Barje, barjot, barré. Selon le dictionnaire d'argot, traiter quelqu'un de barje c'est le considérer
comme une personne déraisonnable, hors du commun, et qui n'hésite pas à prendre des
risques. Voilà une définition qui sied si bien à Buridane qu'elle l'a prise au mot dans le titre de
son nouvel album: Barje Endurance, ou l'originalité dans la continuité.
Lorsqu'elle est apparue il y a cinq ans, elfe blond aux allures enfantines et au grain de voix à
la sensualité mutine, on s'est dit que cette jeune fille là allait trouver naturellement sa place au
milieu des "chanteuses à guitare" du paysage français. Sauf que oui... et non. Car si le single
"Badaboum" a bien fait les beaux soirs des radios et des télés, c'était peut-être pour mieux
camoufler le reste : des chansons intrépides à la plume incisive, à la tendre noirceur et à
l'urgence éperdue, à la fois ombre et lumière, ange et démon. Après tout, elle avait annoncé la
couleur dès l'intitulé de son premier opus : Pas Fragile...

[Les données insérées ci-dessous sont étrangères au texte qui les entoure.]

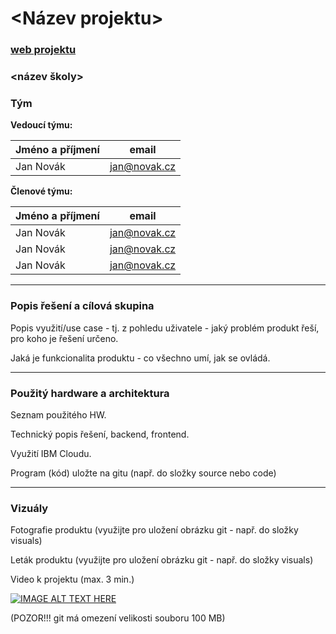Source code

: # <Název projektu>

### [web projektu](www.google.com)

### <název školy>

### Tým
**Vedoucí týmu:**

Jméno a příjmení | email
---|---
Jan Novák|jan@novak.cz
  
**Členové týmu:**

Jméno a příjmení | email
---|---
Jan Novák|jan@novak.cz
Jan Novák|jan@novak.cz
Jan Novák|jan@novak.cz

---

### Popis řešení a cílová skupina

Popis využití/use case - tj. z pohledu uživatele - jaký problém produkt řeší, pro koho je řešení určeno.

Jaká je funkcionalita produktu - co všechno umí, jak se ovládá.

---


### Použitý hardware a architektura

Seznam použitého HW.

Technický popis řešení, backend, frontend.

Využití IBM Cloudu.

Program (kód) uložte na gitu (např. do složky source nebo code)

---

### Vizuály

Fotografie produktu (využijte pro uložení obrázku git - např. do složky visuals)

Leták produktu (využijte pro uložení obrázku git - např. do složky visuals)

Video k projektu (max. 3 min.)

[![IMAGE ALT TEXT HERE](http://img.youtube.com/vi/3pghCTGc0wo/0.jpg)](http://www.youtube.com/watch?v=3pghCTGc0wo)

(POZOR!!! git má omezení velikosti souboru 100 MB)






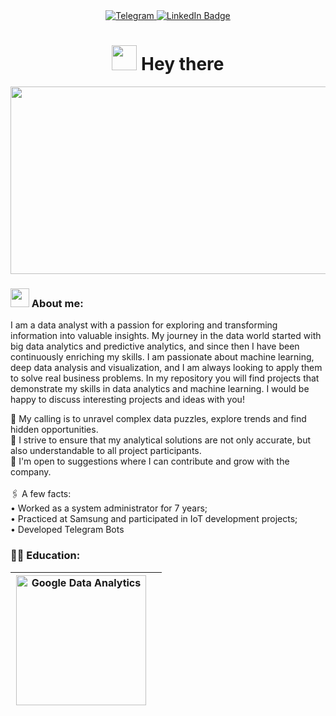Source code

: <div id="badges" align="center">
<a href="https://t.me/sevamus">
<img src="https://img.shields.io/badge/Telegram-blue?logo=telegram&logoColor=white&style=for-the-badge" alt="Telegram"/>
<a href="https://www.linkedin.com/in/vsevolod-m-1498a0283/">
<img src="https://img.shields.io/badge/LinkedIn-blue?style=for-the-badge&logo=linkedin&logoColor=white" alt="LinkedIn Badge"></a>
  
</div>

<h1  align="center"><img src="https://media.giphy.com/media/hvRJCLFzcasrR4ia7z/giphy.gif" width="40"> Hey there</h1>

<p align="center"><img src="https://media.giphy.com/media/dWesBcTLavkZuG35MI/giphy.gif" width="600" height="300"  /></p>

### <img src="https://media.giphy.com/media/WUlplcMpOCEmTGBtBW/giphy.gif" width="30"> About me:

I am a data analyst with a passion for exploring and transforming information into valuable insights. My journey in the data world started with big data analytics and predictive analytics, and since then I have been continuously enriching my skills. I am passionate about machine learning, deep data analysis and visualization, and I am always looking to apply them to solve real business problems. In my repository you will find projects that demonstrate my skills in data analytics and machine learning. I would be happy to discuss interesting projects and ideas with you!

🎯 My calling is to unravel complex data puzzles, explore trends and find hidden opportunities.<br>🔭 I strive to ensure that my analytical solutions are not only accurate, but also understandable to all project participants.<br>🤝 I'm open to suggestions where I can contribute and grow with the company.<br><br>
🖇️ A few facts:<br>
• Worked as a system administrator for 7 years;<br>
• Practiced at Samsung and participated in IoT development projects;<br>
• Developed Telegram Bots<br>


### 👨‍🎓 Education:
| <div style="width:210px">[<img src="https://github.com/VsevolodMus/VsevolodMus/assets/138299372/4fb165ae-9534-44b0-a407-956e606bf204" width="208px" alt="Google Data Analytics">](https://www.coursera.org/account/accomplishments/professional-cert/WM86PH3RZUFP)</div> |  |
|--|--|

Un temps écartelée entre son amour de la danse et sa passion pour l'écriture, à l'inverse du
célèbre et tragiquement indécis équidé du philosophe dont elle a emprunté et féminisé le
patronyme, Buridane a finalement choisi : elle allait chanter et faire danser les mots. Des
débuts prometteurs couronnés de chroniques élogieuses et de prix divers, de concerts et de
tournées, et puis le silence et la solitude de l'entre-deux. Un espace de transition qu'elle a mis
à profit pour préparer la suite, s'isoler pour mieux ciseler.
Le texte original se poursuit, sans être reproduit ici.